Michael Fassbender plays the titular character merely named: The Counselor. He is a financially troubled lawyer who has fallen head over heels for the unobtrusive Laura (Penelope Cruz) and everything is set up for ‘happily ever after’ had he not wandered into the drug business looking to make a lucrative investment on a shipment of drugs making their way across Mexico to Chicago. This immediately sets things in motion to go awry. The irony of Fassbender’s ‘counselor’ is that he is the one often seeking advice from Westray (Brad Pitt), a charmless cowboy or Reiner (Javier Bardem) the flamboyant ladies’ man as he is immediately out of his depth and persistently told, through heavy-handed allegories thing will end badly.
Malinka (Cameron Diaz) is the, leopard tattooed, woman pulling the wool over the men’s eyes as she calmly dupes them for all they’re worth. She is a sexual force of nature and her lasciviousness cannot be tamed (not even by a catholic priest). In the already infamous ‘windshield scene’ she makes a power play that shows she isn’t afraid of any man nor is she afraid of rubbing up against cold glass. She is given the most convoluted of lines and even though she does well to deliver them her character remains too cartoonish for you to buy them. Cameron Diaz’s wardrobe is fantastic, her villainy is not.
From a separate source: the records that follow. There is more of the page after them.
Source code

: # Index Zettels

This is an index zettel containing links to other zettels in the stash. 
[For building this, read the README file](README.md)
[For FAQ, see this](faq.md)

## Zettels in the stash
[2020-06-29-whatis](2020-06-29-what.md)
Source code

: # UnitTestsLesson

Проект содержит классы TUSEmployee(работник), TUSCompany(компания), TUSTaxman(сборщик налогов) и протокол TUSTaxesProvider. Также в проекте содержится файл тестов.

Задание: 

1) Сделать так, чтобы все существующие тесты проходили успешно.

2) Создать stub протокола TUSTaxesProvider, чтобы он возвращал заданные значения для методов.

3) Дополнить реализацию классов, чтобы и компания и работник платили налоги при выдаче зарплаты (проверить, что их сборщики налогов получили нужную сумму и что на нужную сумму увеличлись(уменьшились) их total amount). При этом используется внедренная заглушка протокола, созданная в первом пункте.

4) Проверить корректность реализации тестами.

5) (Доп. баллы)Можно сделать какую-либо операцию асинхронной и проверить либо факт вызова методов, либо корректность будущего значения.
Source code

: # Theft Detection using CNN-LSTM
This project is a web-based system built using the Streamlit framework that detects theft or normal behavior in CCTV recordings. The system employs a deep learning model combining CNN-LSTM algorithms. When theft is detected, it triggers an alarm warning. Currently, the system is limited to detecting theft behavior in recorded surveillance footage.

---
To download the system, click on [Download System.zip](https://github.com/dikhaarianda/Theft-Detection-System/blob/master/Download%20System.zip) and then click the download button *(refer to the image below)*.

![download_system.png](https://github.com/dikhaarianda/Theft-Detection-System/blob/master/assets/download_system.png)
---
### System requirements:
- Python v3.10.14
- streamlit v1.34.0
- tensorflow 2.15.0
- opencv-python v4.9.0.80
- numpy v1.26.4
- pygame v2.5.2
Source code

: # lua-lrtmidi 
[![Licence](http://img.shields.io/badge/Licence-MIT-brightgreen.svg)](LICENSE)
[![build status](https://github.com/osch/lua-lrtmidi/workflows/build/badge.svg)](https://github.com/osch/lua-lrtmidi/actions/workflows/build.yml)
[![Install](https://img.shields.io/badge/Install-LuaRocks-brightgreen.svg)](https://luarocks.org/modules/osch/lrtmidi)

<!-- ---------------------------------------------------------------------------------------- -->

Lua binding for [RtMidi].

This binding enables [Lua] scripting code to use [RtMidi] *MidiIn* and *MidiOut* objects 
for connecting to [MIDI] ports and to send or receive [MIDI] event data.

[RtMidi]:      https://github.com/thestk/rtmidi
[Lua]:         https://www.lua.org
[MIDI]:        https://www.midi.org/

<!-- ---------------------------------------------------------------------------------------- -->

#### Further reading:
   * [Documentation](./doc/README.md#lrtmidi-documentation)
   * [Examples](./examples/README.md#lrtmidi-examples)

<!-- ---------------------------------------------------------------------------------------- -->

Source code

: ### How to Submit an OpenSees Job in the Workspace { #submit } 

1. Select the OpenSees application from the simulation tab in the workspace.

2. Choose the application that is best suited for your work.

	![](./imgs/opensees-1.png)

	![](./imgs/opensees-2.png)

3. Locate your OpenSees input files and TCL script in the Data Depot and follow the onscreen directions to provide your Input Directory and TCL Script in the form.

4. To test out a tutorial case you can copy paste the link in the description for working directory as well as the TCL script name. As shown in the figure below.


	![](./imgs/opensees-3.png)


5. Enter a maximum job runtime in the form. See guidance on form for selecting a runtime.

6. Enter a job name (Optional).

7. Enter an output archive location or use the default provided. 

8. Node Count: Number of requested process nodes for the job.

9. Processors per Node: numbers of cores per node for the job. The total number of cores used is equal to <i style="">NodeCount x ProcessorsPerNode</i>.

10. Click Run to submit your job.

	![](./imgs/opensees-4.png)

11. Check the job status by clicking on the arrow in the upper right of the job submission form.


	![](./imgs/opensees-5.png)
The plot, whilst supposed to be deliberately barebones, is grandiose and as a result becomes thin rather than hefty. It is replaced with character moments where every conversation is pounded out at full force and everything each character is saying is meant to be profound. It’s these erudite conversations that make it clunky. Cormac McCarthy’s screenplay is lacking the deftness that can be found in No Country for Old men or his other novels and as a result the characters meander about, sometimes in purposeful listlessness, but more often than not in sheer bewilderment that this isn’t as good as it could be. It starts out as an over the top portrayal of American excess but as it progresses it becomes much less colourful and the sobering reality sets in. It’s Pain and Gain with an overwrought message.
As the lead Fassbender is as watchable as ever bringing gravity to the role as and when it is needed. When he cried I could feel the emotion despite having no real passion towards the characters or their exploits by that point in the film. This is a key problem of the movie, even though it’s supposed to be cold hearted you are meant to have some empathy towards what’s happening on screen but the way in which the characters aren’t made human means you are just waiting for everything to be horribly tied up with no care.
I still have affection towards The Counselor as it’s not your atypical thriller. The way the story is revealed to you but not necessarily shown is cleverly done and although Ridley Scott doesn’t seem to give the film his own touch (I’d like to see what Soderbergh would’ve made of it) he does make it look impeccable and there are some choices made that are a pleasing break from the dialogue and by using this silences in key places it actually adds to the atmosphere Cormac McCarthy is trying desperately to create. However if it weren’t for some darkly comedic exchanges that give the film a certain lightness it would drown under its own symbolism as it ends as a caricature of its own seriousness much like Only God Forgives from earlier this year.
I have a soft spot for Ridley Scott even when he misfires. Nihilism has never looked so glamorous.